Penurunan DBD Berkat Wolbachia
Kepala Dinas Kesehatan Kota Yogyakarta Emma Rahmi Aryani menegaskan, adanya penurunan penyebaran dengue yang signifikan setelah adanya penerapan Wolbachia.
"Jumlah kasus di Kota Yogyakarta pada bulan Januari hingga Mei 2023 dibanding pola maksimum dan minimum di 7 tahun sebelumnya (2015 - 2022) berada di bawah garis minimum," terang Emma dalam keterangannya pada Senin (13/11/2023).
Lurah Patangpuluhan Yogyakarta Sigit Hartobudiono mengakui sempat ada kekhawatiran dari masyarakat terhadap penyebaran nyamuk wolbachia. Namun, hal itu akhirnya dapat dipahami masyarakat bahwa teknologi ini dapat menekan kasus DBD.
"Masyarakat pada awalnya memang ada kekhawatiran karena pemahaman dari masyarakat itu nyamuk ini dilepas kok bisa mengurangi (DBD). Tapi seiring berjalan dan kita sudah ada edukasi, ada sosialisasi, sekarang masyarakat justru semakin paham, bahwa sebenarnya teknologi ini untuk mengurangi DBD," papar Sigit.
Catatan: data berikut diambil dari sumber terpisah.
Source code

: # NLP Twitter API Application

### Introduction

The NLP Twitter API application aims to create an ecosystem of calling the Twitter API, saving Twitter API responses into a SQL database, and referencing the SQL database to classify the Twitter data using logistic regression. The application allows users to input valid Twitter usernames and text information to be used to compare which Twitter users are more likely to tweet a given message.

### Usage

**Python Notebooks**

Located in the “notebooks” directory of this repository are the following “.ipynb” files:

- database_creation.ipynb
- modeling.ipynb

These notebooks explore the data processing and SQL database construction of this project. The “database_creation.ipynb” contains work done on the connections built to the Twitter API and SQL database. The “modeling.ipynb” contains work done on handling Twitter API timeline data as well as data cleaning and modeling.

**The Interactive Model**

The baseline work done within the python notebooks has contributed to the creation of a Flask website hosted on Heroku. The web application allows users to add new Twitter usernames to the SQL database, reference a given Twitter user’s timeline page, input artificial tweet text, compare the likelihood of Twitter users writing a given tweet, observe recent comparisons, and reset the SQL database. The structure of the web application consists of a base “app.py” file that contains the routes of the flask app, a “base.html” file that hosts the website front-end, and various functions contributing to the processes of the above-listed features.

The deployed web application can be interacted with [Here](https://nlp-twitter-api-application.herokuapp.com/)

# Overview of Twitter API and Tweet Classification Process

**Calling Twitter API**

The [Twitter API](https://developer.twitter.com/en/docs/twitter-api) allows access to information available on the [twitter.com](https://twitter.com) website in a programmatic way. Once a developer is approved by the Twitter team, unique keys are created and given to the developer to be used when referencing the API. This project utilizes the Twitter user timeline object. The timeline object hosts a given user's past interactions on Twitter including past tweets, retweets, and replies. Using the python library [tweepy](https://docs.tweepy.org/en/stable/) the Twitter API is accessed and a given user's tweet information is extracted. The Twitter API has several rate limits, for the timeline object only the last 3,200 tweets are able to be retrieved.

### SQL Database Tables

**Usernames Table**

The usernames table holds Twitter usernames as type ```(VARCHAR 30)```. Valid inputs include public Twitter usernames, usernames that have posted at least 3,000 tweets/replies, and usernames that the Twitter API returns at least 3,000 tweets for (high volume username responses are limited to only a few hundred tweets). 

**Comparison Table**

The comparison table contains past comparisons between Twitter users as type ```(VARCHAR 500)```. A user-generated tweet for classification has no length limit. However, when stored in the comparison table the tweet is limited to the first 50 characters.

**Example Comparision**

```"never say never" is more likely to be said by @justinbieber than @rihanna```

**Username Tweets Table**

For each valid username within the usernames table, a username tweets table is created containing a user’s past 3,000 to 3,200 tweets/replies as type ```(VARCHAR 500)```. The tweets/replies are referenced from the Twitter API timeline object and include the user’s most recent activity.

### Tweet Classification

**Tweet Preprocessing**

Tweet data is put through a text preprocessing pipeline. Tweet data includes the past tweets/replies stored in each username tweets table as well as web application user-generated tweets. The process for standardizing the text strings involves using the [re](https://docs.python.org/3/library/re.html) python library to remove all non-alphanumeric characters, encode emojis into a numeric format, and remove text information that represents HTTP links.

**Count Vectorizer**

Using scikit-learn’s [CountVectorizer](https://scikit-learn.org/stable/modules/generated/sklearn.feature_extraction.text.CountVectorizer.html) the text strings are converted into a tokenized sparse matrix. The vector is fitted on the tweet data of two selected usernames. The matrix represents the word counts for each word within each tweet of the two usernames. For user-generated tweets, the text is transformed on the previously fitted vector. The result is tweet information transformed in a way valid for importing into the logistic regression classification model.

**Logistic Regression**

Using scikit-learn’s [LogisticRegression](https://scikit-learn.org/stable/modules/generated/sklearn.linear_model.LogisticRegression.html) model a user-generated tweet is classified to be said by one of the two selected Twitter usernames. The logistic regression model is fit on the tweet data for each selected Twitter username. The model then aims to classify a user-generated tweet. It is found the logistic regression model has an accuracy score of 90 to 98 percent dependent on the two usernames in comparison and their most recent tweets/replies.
Pengaruh Pemanasan Global Terhadap Wolbachia
Peneliti Global Health Security Dicky Budiman menyoroti teknologi wolbachia terhadap nyamuk Aedes aegypti pembawa virus dengue terdapat risiko tertentu. Seiring dengan pemanasan global, suhu panas justru akan mengurangi intensitas wolbachia.
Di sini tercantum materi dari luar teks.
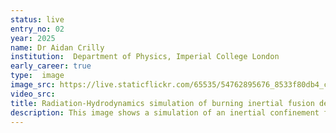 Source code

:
 ```yaml
---
status: live
entry_no: 02
year: 2025
name: Dr Aidan Crilly
institution:  Department of Physics, Imperial College London
early_career: true
type:  image 
image_src: https://live.staticflickr.com/65535/54762895676_8533f80db4_c.jpg
video_src: 
title: Radiation-Hydrodynamics simulation of burning inertial fusion design
description: This image shows a simulation of an inertial confinement fusion (ICF) implosion. ICF experiments involve firing an external driver (generally a laser) at a capsule which contains fusion fuel. The capsule then implodes, creating extreme temperatures and densities and leading to a high rate of fusion. The physics of ICF is well captured by radiation-hydrodynamics simulation. Shown in the image are the electron temperature and mass density at the time of peak fusion rate, this multi-dimensional simulation includes the effect of fusion product heating of the fuel. The simulation was the end product of a machine learning driven optimisation of implosion design. Archer2 was used to perform hundreds of two-dimensional radiation-hydrodynamics simulations, enabling autonomous design in order to maximise the fusion energy released.
---
```

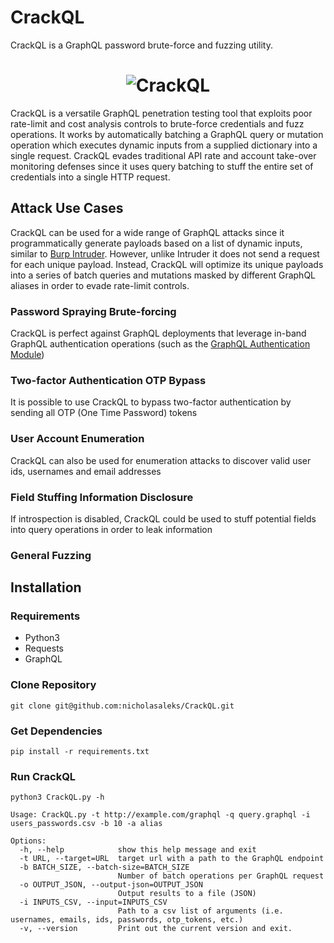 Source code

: CrackQL
=======
CrackQL is a GraphQL password brute-force and fuzzing utility.

<h1 align="center">
	<img src="https://github.com/nicholasaleks/CrackQL/blob/master/static/CrackQL-Banner.png?raw=true" alt="CrackQL"/>
	<br>
</h1>

CrackQL is a versatile GraphQL penetration testing tool that exploits poor rate-limit and cost analysis controls to brute-force credentials and fuzz operations.
It works by automatically batching a GraphQL query or mutation operation which executes dynamic inputs from a supplied dictionary into a single request.
CrackQL evades traditional API rate and account take-over monitoring defenses since it uses query batching to stuff the entire set of credentials into a single HTTP request.


## Attack Use Cases

CrackQL can be used for a wide range of GraphQL attacks since it programmatically generate payloads based on a list of dynamic inputs, similar to [Burp Intruder](https://portswigger.net/burp/documentation/desktop/tools/intruder). However, unlike Intruder it does not send a request for each unique payload. Instead, CrackQL will optimize its unique payloads into a series of batch queries and mutations masked by different GraphQL aliases in order to evade rate-limit controls.

### Password Spraying Brute-forcing

CrackQL is perfect against GraphQL deployments that leverage in-band GraphQL authentication operations (such as the [GraphQL Authentication Module](https://www.graphql-modules.com/docs#authentication-module))

### Two-factor Authentication OTP Bypass

It is possible to use CrackQL to bypass two-factor authentication by sending all OTP (One Time Password) tokens

### User Account Enumeration

CrackQL can also be used for enumeration attacks to discover valid user ids, usernames and email addresses

### Field Stuffing Information Disclosure

If introspection is disabled, CrackQL could be used to stuff potential fields into query operations in order to leak information

### General Fuzzing


## Installation

### Requirements
- Python3
- Requests
- GraphQL

### Clone Repository
`git clone git@github.com:nicholasaleks/CrackQL.git`


### Get Dependencies
`pip install -r requirements.txt`

### Run CrackQL
`python3 CrackQL.py -h`

```
Usage: CrackQL.py -t http://example.com/graphql -q query.graphql -i users_passwords.csv -b 10 -a alias

Options:
  -h, --help            show this help message and exit
  -t URL, --target=URL  target url with a path to the GraphQL endpoint
  -b BATCH_SIZE, --batch-size=BATCH_SIZE
                        Number of batch operations per GraphQL request
  -o OUTPUT_JSON, --output-json=OUTPUT_JSON
                        Output results to a file (JSON)
  -i INPUTS_CSV, --input=INPUTS_CSV
                        Path to a csv list of arguments (i.e. usernames, emails, ids, passwords, otp_tokens, etc.)
  -v, --version         Print out the current version and exit.
```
"Sebagai contoh dalam wolbachia. Efek pemanasan global pada riset suatu paper, bahwa suhu panas ini untuk wolbachia sebagai media blocking patogen menurun. Karena suhu panas, masa inkubasi nyamuk virus dari menggigit itu menjadi lebih pendek," jelas Dicky kepada Health Liputan6.com baru-baru ini.
"Ini yang akhirnya enggak kekejar sama wolbachia. Terus suhu yang semakin panas mengurangi intensitas wolbachia. Yang kita tahu, jumlah wolbachia dibutuhkan cukup banyak untuk efektif membloking replikasi virus."
Risiko Mutasi Virus Meningkat
Dicky menekankan, penerapan wolbachia di Indonesia sebaiknya tidak hanya melibatkan satu keahlian saja, melainkan berbagai cabang keilmuwan atau multibackground.
"Mekanisme memonitor, mencermati riset ini dan risiko mutasi meningkat sehingga ini tidak sepenuhnya bisa diandalkan," imbuhnya.
"Itu sebabnya, dalam konteks public health, 3M untuk DBD, yakni menguras, menutup, mendaur ulang itu tetap harus jadi strategi utama dijalankan selain hal seperti ini (wolbachia), yang masih menunggu 20-30 tahun lagi ke depan."